The hardest job kids face today is learning good manners without seeing any.

—Fred Astaire

We’ve been pretty rude since 2019, at least, and expecting an overnight return to civility probably isn’t realistic. Still, we have to start somewhere, and still more surveys identify a few good manners that are particularly wanting and desperately wanted:

Send thank-you notes. Handwritten is best, but even a text is better than ignoring a kindness.

Don’t swear. Not everybody’s as hip as you are. Show some class.

Stand when being introduced to someone. Respect, yo.

Don’t call before 9 or after 9. People have a right to their private time. Unless their house is on fire, whatever you want to say can wait.

Be punctual. Everybody’s time is precious, and late is never fashionable.

RSVP. About the same time everyone started hoarding toilet paper, they stopped doing this.
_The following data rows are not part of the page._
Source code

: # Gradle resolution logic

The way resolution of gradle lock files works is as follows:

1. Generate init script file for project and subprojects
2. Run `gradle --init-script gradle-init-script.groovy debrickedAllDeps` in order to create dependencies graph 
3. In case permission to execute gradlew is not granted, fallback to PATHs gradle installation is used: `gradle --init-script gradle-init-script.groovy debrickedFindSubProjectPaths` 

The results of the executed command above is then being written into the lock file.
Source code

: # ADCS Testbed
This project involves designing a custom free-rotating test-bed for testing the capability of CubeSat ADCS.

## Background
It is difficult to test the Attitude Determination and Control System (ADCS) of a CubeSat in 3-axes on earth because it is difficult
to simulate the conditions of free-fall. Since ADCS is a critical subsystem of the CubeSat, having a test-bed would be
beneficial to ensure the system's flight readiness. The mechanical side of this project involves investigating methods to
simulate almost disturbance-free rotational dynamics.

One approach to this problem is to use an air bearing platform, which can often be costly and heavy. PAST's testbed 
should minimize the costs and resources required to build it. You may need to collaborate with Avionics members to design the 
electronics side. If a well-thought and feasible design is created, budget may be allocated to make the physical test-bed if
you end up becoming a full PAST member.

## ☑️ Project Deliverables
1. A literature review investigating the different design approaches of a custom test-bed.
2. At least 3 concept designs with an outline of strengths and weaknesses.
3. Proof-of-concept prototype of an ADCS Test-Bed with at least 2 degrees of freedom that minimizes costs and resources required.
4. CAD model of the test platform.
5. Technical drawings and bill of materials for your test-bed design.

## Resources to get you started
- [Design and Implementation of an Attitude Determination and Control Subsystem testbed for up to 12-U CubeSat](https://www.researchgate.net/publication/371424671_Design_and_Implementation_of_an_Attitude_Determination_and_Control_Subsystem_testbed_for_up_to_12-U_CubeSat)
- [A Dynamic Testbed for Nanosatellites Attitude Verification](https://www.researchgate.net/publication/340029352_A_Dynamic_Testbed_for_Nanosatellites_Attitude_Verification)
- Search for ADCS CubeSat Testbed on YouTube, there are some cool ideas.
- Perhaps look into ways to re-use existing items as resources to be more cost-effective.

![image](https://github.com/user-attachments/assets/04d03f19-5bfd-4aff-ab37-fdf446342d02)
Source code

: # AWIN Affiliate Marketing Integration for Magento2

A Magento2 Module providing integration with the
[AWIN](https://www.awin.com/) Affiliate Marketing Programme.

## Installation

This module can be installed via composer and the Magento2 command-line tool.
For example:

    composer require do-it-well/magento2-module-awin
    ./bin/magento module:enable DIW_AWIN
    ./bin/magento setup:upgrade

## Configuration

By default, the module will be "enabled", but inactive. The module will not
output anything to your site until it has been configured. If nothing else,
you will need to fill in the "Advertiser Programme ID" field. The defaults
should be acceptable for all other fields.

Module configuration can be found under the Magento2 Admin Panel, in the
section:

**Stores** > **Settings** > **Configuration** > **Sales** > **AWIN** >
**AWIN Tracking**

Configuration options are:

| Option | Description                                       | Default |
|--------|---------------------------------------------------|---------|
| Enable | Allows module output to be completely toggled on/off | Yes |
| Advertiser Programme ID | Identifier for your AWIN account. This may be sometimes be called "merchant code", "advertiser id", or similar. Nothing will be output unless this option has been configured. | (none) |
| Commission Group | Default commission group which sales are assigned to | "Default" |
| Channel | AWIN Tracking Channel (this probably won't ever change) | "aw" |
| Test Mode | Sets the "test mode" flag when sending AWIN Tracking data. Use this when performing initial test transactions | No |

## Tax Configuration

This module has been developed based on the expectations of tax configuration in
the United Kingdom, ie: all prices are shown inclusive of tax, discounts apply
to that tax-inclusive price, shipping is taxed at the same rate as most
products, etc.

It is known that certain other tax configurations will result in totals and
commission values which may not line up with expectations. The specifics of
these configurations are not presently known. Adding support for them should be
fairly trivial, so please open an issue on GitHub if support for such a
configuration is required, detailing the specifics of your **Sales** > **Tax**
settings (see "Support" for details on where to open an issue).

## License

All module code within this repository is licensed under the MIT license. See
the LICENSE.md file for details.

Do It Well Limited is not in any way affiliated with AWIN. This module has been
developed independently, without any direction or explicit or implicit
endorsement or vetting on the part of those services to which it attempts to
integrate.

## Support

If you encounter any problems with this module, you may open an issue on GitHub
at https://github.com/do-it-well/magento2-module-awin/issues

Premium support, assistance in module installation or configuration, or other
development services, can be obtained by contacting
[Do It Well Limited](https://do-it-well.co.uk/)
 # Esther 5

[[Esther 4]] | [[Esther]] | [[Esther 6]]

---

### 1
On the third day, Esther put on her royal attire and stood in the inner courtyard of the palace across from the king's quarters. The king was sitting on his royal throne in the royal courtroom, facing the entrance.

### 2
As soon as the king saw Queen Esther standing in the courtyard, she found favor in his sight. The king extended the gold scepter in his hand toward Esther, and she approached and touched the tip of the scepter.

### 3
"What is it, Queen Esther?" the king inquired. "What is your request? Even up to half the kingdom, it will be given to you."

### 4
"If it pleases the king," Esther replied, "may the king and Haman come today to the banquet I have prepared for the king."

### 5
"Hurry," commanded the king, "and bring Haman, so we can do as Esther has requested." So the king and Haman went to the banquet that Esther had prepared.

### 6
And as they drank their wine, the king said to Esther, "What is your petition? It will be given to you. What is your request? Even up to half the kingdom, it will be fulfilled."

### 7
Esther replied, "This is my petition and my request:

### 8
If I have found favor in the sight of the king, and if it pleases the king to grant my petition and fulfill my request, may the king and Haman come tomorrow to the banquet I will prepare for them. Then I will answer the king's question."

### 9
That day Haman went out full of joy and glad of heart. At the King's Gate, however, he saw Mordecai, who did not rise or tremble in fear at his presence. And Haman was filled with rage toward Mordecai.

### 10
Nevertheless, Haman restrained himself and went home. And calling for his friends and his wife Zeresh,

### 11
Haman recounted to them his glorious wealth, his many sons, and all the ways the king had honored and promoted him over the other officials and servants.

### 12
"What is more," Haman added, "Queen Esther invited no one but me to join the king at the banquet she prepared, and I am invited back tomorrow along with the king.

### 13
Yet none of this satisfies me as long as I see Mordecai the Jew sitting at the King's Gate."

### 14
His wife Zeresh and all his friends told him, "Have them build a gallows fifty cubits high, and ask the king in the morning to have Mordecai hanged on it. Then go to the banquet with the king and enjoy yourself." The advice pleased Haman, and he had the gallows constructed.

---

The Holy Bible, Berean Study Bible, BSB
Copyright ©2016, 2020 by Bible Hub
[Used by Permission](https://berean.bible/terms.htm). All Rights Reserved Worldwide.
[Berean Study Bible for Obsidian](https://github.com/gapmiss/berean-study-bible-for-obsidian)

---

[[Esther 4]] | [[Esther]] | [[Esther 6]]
Failing to RSVP in a timely manner is seriously disrespectful, with or without the bad excuse of COVID-19.

Like coronavirus, the common cold and crabs, rudeness is catching. Thankfully, so is politeness. If you want to live in a kinder, gentler America, you can start by projecting kindness and gentility toward all, the civil and the surly alike. It’s human nature to respond in kind, and you might find yourself Patient Zero in a pandemic of politesse.

T stands for being nice. T stands for manners. T stands for being polite.